The water level in Capoey Lake, located on the Essequibo Coast in Region Two, is gradually receding owing to the El Nino dry weather phenomenon as well as water being drained from the lake to nearby rice fields.

Shown is the eastern side of Capoey Lake, on the Essequibo Coast. Residents say the steps shown the left of the picture were covered by water a few weeks ago.
Shown is the eastern side of Capoey Lake, on the Essequibo Coast. Residents say the steps shown the left of the picture were covered by water a few weeks ago.

This newspaper visited the area on Thursday following reports that the level of the water was receding, leaving several parts dry. The lake, which is located close to the villages of Affiance and Taymouth Manor on the Essequibo Coast Public Road, is the route used by residents of the nearby Amerindian community of Capoey, located at its south-western end, to reach the more populated villages along the public road.

According to residents at Capoey, the water level in the lake has been receding over the past several weeks but the process was initiated when the authorities on the Essequibo coast opened a nearby koker to drain water into the rice fields. This, they, noted had caused difficulties for the boat transport system which they utilize to cross the lake.

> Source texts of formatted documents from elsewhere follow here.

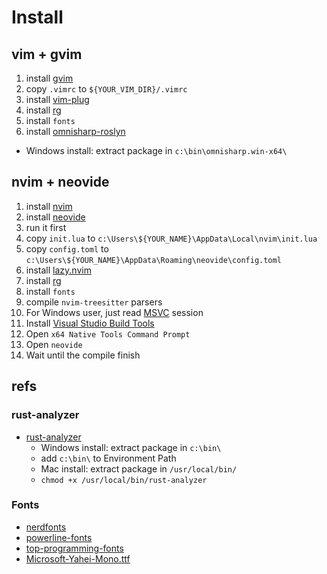 # Install

## vim + gvim

1. install [gvim](https://www.vim.org/download.php)
1. copy `.vimrc` to `${YOUR_VIM_DIR}/.vimrc`
1. install [vim-plug](https://github.com/junegunn/vim-plug)
1. install [rg](https://github.com/BurntSushi/ripgrep)
1. install `fonts`
1. install [omnisharp-roslyn](https://github.com/OmniSharp/omnisharp-roslyn)
  - Windows install: extract package in `c:\bin\omnisharp.win-x64\`

## nvim + neovide

1. install [nvim](https://neovim.io/)
1. install [neovide](https://neovide.dev/)
  1. run it first
1. copy `init.lua` to `c:\Users\${YOUR_NAME}\AppData\Local\nvim\init.lua`
1. copy `config.toml` to `c:\Users\${YOUR_NAME}\AppData\Roaming\neovide\config.toml`
1. install [lazy.nvim](https://github.com/folke/lazy.nvim)
1. install [rg](https://github.com/BurntSushi/ripgrep)
1. install `fonts`
1. compile `nvim-treesitter` parsers
  1. For Windows user, just read [MSVC](https://github.com/nvim-treesitter/nvim-treesitter/wiki/Windows-support#msvc) session
  1. Install [Visual Studio Build Tools](https://visualstudio.microsoft.com/en/downloads/#build-tools-for-visual-studio-2022)
  1. Open `x64 Native Tools Command Prompt`
  1. Open `neovide`
  1. Wait until the compile finish

## refs

### rust-analyzer

- [rust-analyzer](https://github.com/rust-lang/rust-analyzer/releases)
  - Windows install: extract package in `c:\bin\`
  - add `c:\bin\` to Environment Path
  - Mac install: extract package in `/usr/local/bin/`
  - `chmod +x /usr/local/bin/rust-analyzer`

### Fonts

- [nerdfonts](https://www.nerdfonts.com/)
- [powerline-fonts](https://github.com/powerline/fonts)
- [top-programming-fonts](https://github.com/hbin/top-programming-fonts)
- [Microsoft-Yahei-Mono.ttf](https://github.com/whorusq/sublime-text-3/blob/master/fonts/Microsoft-Yahei-Mono.ttf)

When contacted last week, personnel at the Drainage and Irrigation office of the Regional Democratic Council of Region Two, told Stabroek News that draining water from the lake was the only option rice farmers in the area had to access water. According to one officer, the present El Nino weather pattern had seen water in the nearby Tapakuma conservancy which serves the area, reduced to a low level. He said the conservancy was usually fed by water from a creek connecting it to the Pomeroon River. The official also said that savannah land located close to the Capoey is the lake’s source of water.

Capoey village is seen with the lake in the foreground. According to residents the water is usually level with the platform on the right
Capoey village is seen with the lake in the foreground. According to residents the water is usually level with the platform on the right

According to the official, water has been draining from the Capoey Lake for several weeks, and he noted that the intermittent rainfall being experienced in the region had not impacted greatly on the water level. He said this situation had occurred before, but had not been as severe.

Capoey residents echoed similar views, noting that the water once reached a jetty located on at the front of the village close to the lake. Toshao of Capoey,Valerie Deyoung told Stabroek News last week that she had informed the authorities about the situation, noting that residents depended on the lake to reach the eastern side and the Essequibo Public Road. She said the koker door had been broken to release water into the nearby rice fields, but the authorities never returned to fix it.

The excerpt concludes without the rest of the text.